Before I can respond, a bank of fog rolls across the water like a curtain drawing closed. Within moments, the mainland vanishes entirely, and the ferry pushes forward into a world of gray and mist. The cold creeps through my jacket, and I suppress a shiver.

"There she is," Gerry says, pointing ahead. "The Isle of Skara."

I squint through the fog and make out the dark shape of land emerging from the mist. Steep cliffs rise from the water, their tops hidden in the low-hanging clouds. As the ferry draws closer, I can see the buildings of Stormhaven clustered around a natural harbor—stone cottages with slate roofs, a church with a square tower, and a single main street that climbs up from the waterfront before disappearing into the hills beyond.

It looks like the sort of place where time moves differently, where London and its chaos of traffic and deadlines and pressing assignments exists in another world entirely.
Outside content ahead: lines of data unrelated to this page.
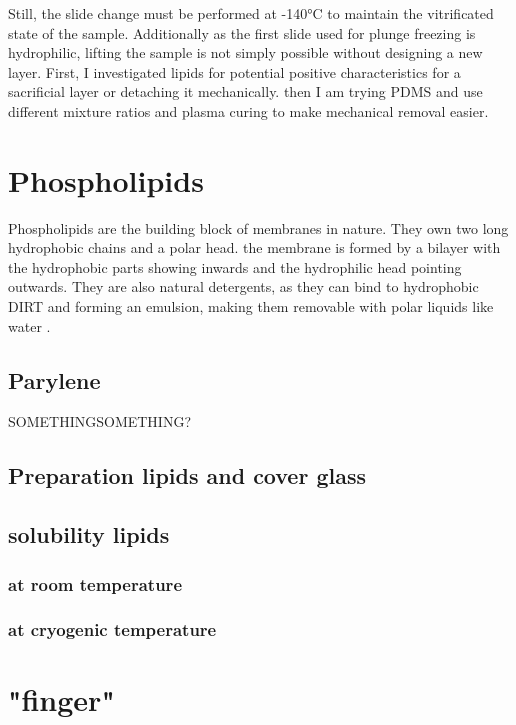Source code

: Still, the slide change must be performed at -140°C to maintain the vitrificated state of the sample. Additionally as the first slide used for plunge freezing is hydrophilic, lifting the sample is not simply possible without designing a new layer. First, I investigated lipids for potential positive characteristics for a sacrificial layer or detaching it mechanically. then I am trying PDMS and use different mixture ratios and plasma curing to make mechanical removal easier.

\section{Phospholipids}

Phospholipids are the building block of membranes in nature. They own two long hydrophobic chains and a polar head. the membrane is formed by a bilayer with the hydrophobic parts showing inwards and the hydrophilic head pointing outwards. They are also natural detergents, as they can bind to hydrophobic DIRT and forming an emulsion, making them removable with polar liquids like water \cite{SriramaM.BhairiPh.D..}.

\subsection{Parylene}

 SOMETHINGSOMETHING?

\subsection{Preparation lipids and cover glass}

\subsection{solubility lipids}

\subsubsection{at room temperature}

\subsubsection{at cryogenic temperature}

\section{"finger"}

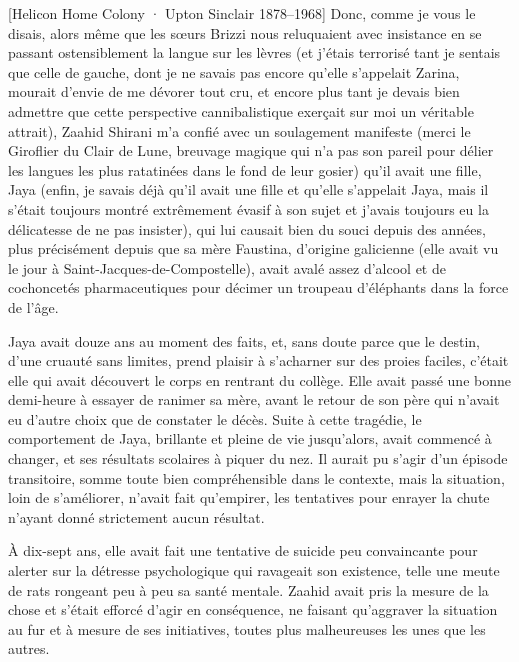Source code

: %
%
[Helicon Home Colony · Upton Sinclair \textup{1878--1968}]%
Donc, comme je vous le disais, alors même que les sœurs Brizzi nous reluquaient avec insistance en se passant ostensiblement la langue sur les lèvres (et j’étais terrorisé tant je sentais que celle de gauche, dont je ne savais pas encore qu’elle s’appelait Zarina, mourait d’envie de me dévorer tout cru, et encore plus tant je devais bien admettre que cette perspective cannibalistique exerçait sur moi un véritable attrait), Zaahid Shirani m’a confié avec un soulagement manifeste (merci le Giroflier du Clair de Lune, breuvage magique qui n’a pas son pareil pour délier les langues les plus ratatinées dans le fond de leur gosier) qu’il avait une fille, Jaya (enfin, je savais déjà qu’il avait une fille et qu’elle s’appelait Jaya, mais il s’était toujours montré extrêmement évasif à son sujet et j’avais toujours eu la délicatesse de ne pas insister), qui lui causait bien du souci depuis des années, plus précisément depuis que sa mère Faustina, d’origine galicienne (elle avait vu le jour à Saint-Jacques-de-Compostelle), avait avalé assez d’alcool et de cochoncetés pharmaceutiques pour décimer un troupeau d’éléphants dans la force de l’âge.

Jaya avait douze ans au moment des faits, et, sans doute parce que le destin, d’une cruauté sans limites, prend plaisir à s’acharner sur des proies faciles, c’était elle qui avait découvert le corps en rentrant du collège. Elle avait passé une bonne demi-heure à essayer de ranimer sa mère, avant le retour de son père qui n’avait eu d’autre choix que de constater le décès. Suite à cette tragédie, le comportement de Jaya, brillante et pleine de vie jusqu’alors, avait commencé à changer, et ses résultats scolaires à piquer du nez. Il aurait pu s’agir d’un épisode transitoire, somme toute bien compréhensible dans le contexte, mais la situation, loin de s’améliorer, n’avait fait qu’empirer, les tentatives pour enrayer la chute n’ayant donné strictement aucun résultat.

À dix-sept ans, elle avait fait une tentative de suicide peu convaincante pour alerter sur la détresse psychologique qui ravageait son existence, telle une meute de rats rongeant peu à peu sa santé mentale. Zaahid avait pris la mesure de la chose et s’était efforcé d’agir en conséquence, ne faisant qu’aggraver la situation au fur et à mesure de ses initiatives, toutes plus malheureuses les unes que les autres.

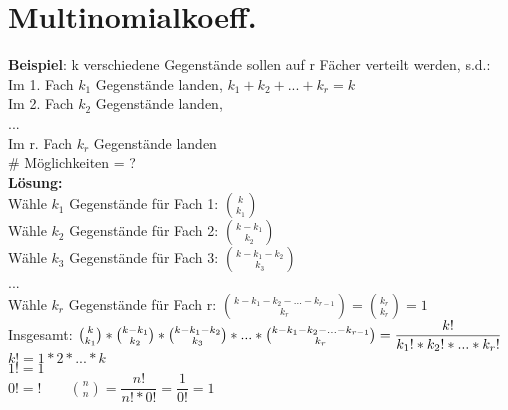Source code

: \section{Multinomialkoeff.}
 	\textbf{Beispiel}: k verschiedene Gegenstände sollen auf r Fächer verteilt werden, s.d.:\\
 	Im 1. Fach $k_1$ Gegenstände landen, \hspace{1cm} $k_1 +k_2+ ... + k_r = k$\\
 	Im 2. Fach $k_2$ Gegenstände landen,\\...\\
 	Im r. Fach $k_r$ Gegenstände landen\smallskip\\\# Möglichkeiten = ?\medskip\\
 	\textbf{Lösung:}\\
 	 Wähle $k_1$ Gegenstände für Fach 1: $\binom{k}{k_1}$\smallskip\\
 	Wähle $k_2$ Gegenstände für Fach 2: $\binom{k-k_1}{k_2}$\smallskip\\
 	Wähle $k_3$ Gegenstände für Fach 3: $\binom{k-k_1-k_2}{k_3}$\\
 	...\\
 	Wähle $k_r$ Gegenstände für Fach r: $\binom{k-k_1-k_2-...-k_{r-1}}{k_r} = \binom{k_r}{k_r} = 1$\medskip\\
 	Insgesamt: $\binom{k}{k_1}*\binom{k-k_1}{k_2}*\binom{k-k_1-k_2}{k_3}*...*\binom{k-k_1-k_2-...-k_{r-1}}{k_r} = \\\dfrac{k!}{k_1!*k_2!*...*k_r!}$\medskip\\
 	$k! = 1 * 2 * ... * k$\\
 	$1! = 1$\\
 	$0! = ! \qquad \binom{n}{n} = \dfrac{n!}{n!*0!}=\dfrac{1}{0!}=1$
I've made my living capturing other people's stories, turning them into neat columns of text for the Sunday supplements. But standing here, watching this ancient island materialize from the fog, I feel like a character in someone else's narrative—and I have no idea what role I'm meant to play.

The ferry bumps against the dock with a groan of old wood and older ropes. A handful of passengers disembark—locals returning from shopping trips to the mainland, judging by their laden bags and the casual way they navigate the swayinggangplank. I follow more carefully, my city boots slipping on the damp wood.

Gerry's taxi turns out to be a battered Land Rover that smells of wet dog and peat smoke. He loads my single suitcase into the back with an efficiency that suggests he's done this countless times, then holds the passenger door open with old-fashioned courtesy.

"It's about a ten-minute drive up to Clifftop House," he says, pulling away from the harbor. "Road gets a bit rough toward the end. Maureen preferred her privacy."

That, at least, matches the little I know about my aunt. The family legend—such as it is—holds that Maureen Gordon scandalized everyone by refusing to marry, leaving London at twenty-five, and exiling herself to this remote island for reasons no one quite understood. My mother spoke of her sister with a mixture of pity and resentment, though she never explained the source of either emotion.

We drive through the village, past a pub called The Drowning Sailor, a small grocery that doubles as a gift shop, and the post office Gerry mentioned. A few locals watch the Land Rover pass with the frank curiosity of people for whom a stranger's arrival counts as news. I wave awkwardly at an elderly woman peering from a cottage window and receive a suspicious glare in return.

"Don't mind Mrs. Burns," Gerry says, catching the exchange. "She's convinced every mainlander is here to buy up property and turn it into holiday lets. Lost her grandson to Edinburgh last year, and she's been bitter about it ever since."

"I'm not here to buy anything. Just to handle the estate."

"Aye, but you're Maureen's heir now. That makes you the owner of Clifftop House whether you want it or not."